Storybench spoke with James O’Malley, editor over Gizmodo UK, about the inspiration behind the project, “Data Reveals We Were Already Getting Sick Of Christmas By December 28th,” and how he analyzed and visualized Christmas songs from the Spotify API.
What was the thought process behind this piece?
I first started playing with the Spotify API late October and I saw that you could measure the popularity on each Spotify song from zero to a hundred. I thought then I could track that and see how it relates to Christmas songs before the days leading up to Christmas. Previously I had planned to use the Spotify API to analyze the ‘musicality’ of past Eurovision Song Contest winners and to try to determine a dataset that could describe what sort of musical attributes contribute to the popularity of the songs. Obviously, that was far too ambitious but this then led to me trying out the Christmas angle.
How does Gizmodo UK differ from Gizmodo US?
Gizmodo UK is operated under license. The company that runs Gizmodo UK is called Future Publishing who operate under license of Gizmodo US. We take content from Gizmodo US and pick out what is best or relevant for the British audience and add our own articles on top of it as well. My bosses trust me to know what is best or relevant to our British audience.
Can you tell me about the process of acquiring the data?
I’d like to think that our audience is a little bit like me. They’re a little bit nerdy, they like clever things and it’s the latitude of that and playing with the API that led to me there. Once I wrote the code, I tucked it away in a server in my house and left it running for a month or so. Basically, I wrote the code to extrapolate from the API in PHP. I found someone who had prewritten a code on Github for a Spotify API interface in PHP and then I looked over it and found that it was only 84 lines of code. So I was running it on my home server and had it trigger every half an hour and it would give the metadata of a playlist each time.
I used two popular Christmas playlists. One was more US-focused and the other was UK-focused. I wrote another little bit of code to drive the data back out again into Google sheets, summed it all up and turned it into the graphs you see in the article.
What were the tools used to visualize these data?
I used Google Sheets – the web tool. I took a screenshot of it and photoshopped and annotated it. I’m not a professional data journalist so this was the best way I could manage.
What was the main objective of this article besides confirming our suspicions about Christmas music?

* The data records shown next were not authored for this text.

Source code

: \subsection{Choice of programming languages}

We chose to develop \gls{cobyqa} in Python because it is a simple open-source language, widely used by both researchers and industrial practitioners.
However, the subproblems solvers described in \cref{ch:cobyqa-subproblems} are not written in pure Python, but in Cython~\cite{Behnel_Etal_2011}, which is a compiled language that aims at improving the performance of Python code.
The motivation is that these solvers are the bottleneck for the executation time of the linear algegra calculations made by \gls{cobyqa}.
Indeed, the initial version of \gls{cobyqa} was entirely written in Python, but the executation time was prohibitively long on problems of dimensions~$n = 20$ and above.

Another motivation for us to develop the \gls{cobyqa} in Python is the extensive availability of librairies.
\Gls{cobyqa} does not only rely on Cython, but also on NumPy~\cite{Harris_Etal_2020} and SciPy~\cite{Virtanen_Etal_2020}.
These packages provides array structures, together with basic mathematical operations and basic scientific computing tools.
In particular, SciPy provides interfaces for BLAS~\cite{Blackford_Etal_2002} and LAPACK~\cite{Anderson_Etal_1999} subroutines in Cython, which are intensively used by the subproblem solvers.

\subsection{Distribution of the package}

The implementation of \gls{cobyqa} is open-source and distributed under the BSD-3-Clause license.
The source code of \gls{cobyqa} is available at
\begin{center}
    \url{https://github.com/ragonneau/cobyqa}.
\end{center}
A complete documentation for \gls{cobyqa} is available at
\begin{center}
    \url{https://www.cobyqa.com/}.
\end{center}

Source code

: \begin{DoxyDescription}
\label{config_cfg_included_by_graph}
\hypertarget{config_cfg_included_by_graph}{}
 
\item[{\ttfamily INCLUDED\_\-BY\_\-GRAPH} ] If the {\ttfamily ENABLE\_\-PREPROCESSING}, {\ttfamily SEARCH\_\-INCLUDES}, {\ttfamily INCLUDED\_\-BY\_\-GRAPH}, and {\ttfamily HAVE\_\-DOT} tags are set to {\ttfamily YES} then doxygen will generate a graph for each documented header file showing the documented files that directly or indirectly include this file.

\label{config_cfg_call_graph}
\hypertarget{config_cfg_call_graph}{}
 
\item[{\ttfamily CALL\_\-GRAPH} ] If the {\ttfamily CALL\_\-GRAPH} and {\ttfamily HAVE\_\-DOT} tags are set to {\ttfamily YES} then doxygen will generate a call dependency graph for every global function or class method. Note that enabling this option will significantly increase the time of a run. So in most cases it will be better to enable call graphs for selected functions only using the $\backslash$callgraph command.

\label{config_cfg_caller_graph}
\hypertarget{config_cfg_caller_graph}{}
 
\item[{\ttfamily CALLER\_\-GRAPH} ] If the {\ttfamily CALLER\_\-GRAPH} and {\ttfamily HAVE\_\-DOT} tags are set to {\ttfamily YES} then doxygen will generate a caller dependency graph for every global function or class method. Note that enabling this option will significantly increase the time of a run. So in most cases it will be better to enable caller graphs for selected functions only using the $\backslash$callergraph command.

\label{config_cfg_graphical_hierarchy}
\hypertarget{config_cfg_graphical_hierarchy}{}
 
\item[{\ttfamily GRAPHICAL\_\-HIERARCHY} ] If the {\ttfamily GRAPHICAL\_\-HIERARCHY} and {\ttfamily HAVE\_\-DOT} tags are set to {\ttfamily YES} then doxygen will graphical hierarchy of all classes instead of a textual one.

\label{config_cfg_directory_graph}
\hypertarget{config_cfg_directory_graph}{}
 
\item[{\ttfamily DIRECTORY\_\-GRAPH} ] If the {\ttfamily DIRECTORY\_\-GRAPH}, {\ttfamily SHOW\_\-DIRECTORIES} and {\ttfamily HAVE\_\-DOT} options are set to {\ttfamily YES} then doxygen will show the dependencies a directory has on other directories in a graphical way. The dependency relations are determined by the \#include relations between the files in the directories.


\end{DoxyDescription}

I’m always looking for something that can grab people’s attention. I was looking for a data-driven way to look at a problem that could be interesting. I was thinking that if Christmas peaked before Christmas that would be a very interesting thing to talk about and this was before I got any of the datasets and I thought that’d be a very interesting story.
Instead I found that Christmas spirit peaks three days later, and I still thought that’d be very interesting to talk about.
What were the biggest challenges of this project?
The biggest challenge was finding the Spotify API. I spent some time messing with data and learning along the way whilst swearing at the computer waiting for something to finally work.
Another challenge I faced was that my internet may have died and I lost a day’s worth of data. I was in Portugal at the time and I found out when I logged in from there. If I did it again I would definitely store everything on maybe an external server that didn’t rely on [my computer] remaining online.
Do you have any advice for journalists out there who are still unfamiliar with data gathering or data visualization?
I think learning to code is one of the most important things to know. But even knowing enough PHP to take a dataset and mess around with it is very useful and it is different from just having an Excel spreadsheet. A lot of the time you need to process and interpret data in a much more complex way.